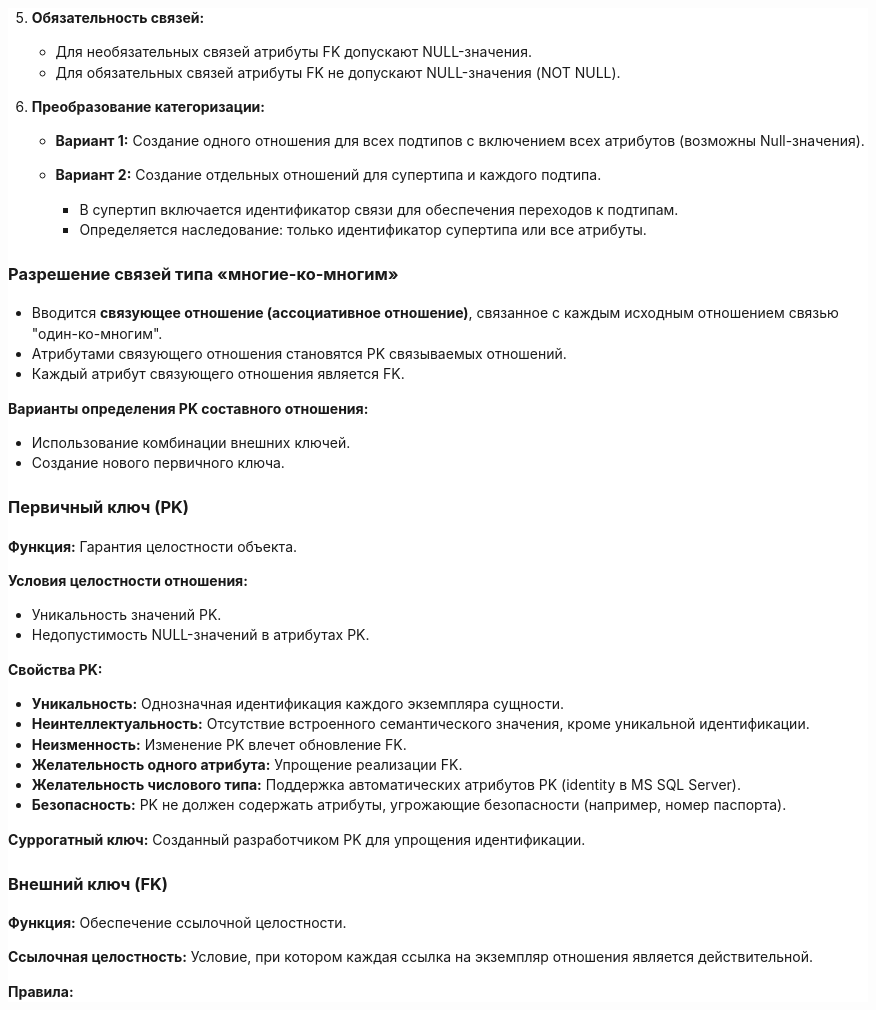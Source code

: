 5. **Обязательность связей:**
   * Для необязательных связей атрибуты FK допускают NULL-значения.
   * Для обязательных связей атрибуты FK не допускают NULL-значения (NOT NULL).

6. **Преобразование категоризации:**
   *  **Вариант 1:** Создание одного отношения для всех подтипов с включением всех атрибутов (возможны Null-значения).
   * **Вариант 2:**  Создание отдельных отношений для супертипа и каждого подтипа.

     *  В супертип включается идентификатор связи для обеспечения переходов к подтипам.
     *  Определяется наследование: только идентификатор супертипа или все атрибуты.

### Разрешение связей типа «многие-ко-многим»

* Вводится **связующее отношение (ассоциативное отношение)**, связанное с каждым исходным отношением связью "один-ко-многим".
* Атрибутами связующего отношения становятся PK связываемых отношений.
* Каждый атрибут связующего отношения является FK.

**Варианты определения PK составного отношения:**

* Использование комбинации внешних ключей.
* Создание нового первичного ключа.


###  Первичный ключ (PK)

**Функция:** Гарантия целостности объекта.

**Условия целостности отношения:**

*  Уникальность значений PK.
*  Недопустимость NULL-значений в атрибутах PK.

**Свойства PK:**

* **Уникальность:** Однозначная идентификация каждого экземпляра сущности.
* **Неинтеллектуальность:** Отсутствие встроенного семантического значения, кроме уникальной идентификации.
* **Неизменность:**  Изменение PK влечет обновление FK.
* **Желательность одного атрибута:** Упрощение реализации FK.
* **Желательность числового типа:**  Поддержка автоматических атрибутов PK (identity в MS SQL Server).
* **Безопасность:**   PK не должен содержать атрибуты,  угрожающие безопасности (например, номер паспорта).

**Суррогатный ключ:**  Созданный разработчиком PK для упрощения идентификации.


### Внешний ключ (FK)

**Функция:**  Обеспечение ссылочной целостности.

**Ссылочная целостность:**  Условие, при котором каждая ссылка на экземпляр отношения является действительной.

**Правила:**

# # # # #

From the records above, reproduce exactly the lines from the one with "5. **Обязательность связей:**" to the one with "### Разрешение связей", both included, and no others.

: 5. **Обязательность связей:**
   * Для необязательных связей атрибуты FK допускают NULL-значения.
   * Для обязательных связей атрибуты FK не допускают NULL-значения (NOT NULL).

6. **Преобразование категоризации:**
   *  **Вариант 1:** Создание одного отношения для всех подтипов с включением всех атрибутов (возможны Null-значения).
   * **Вариант 2:**  Создание отдельных отношений для супертипа и каждого подтипа.

     *  В супертип включается идентификатор связи для обеспечения переходов к подтипам.
     *  Определяется наследование: только идентификатор супертипа или все атрибуты.

### Разрешение связей типа «многие-ко-многим»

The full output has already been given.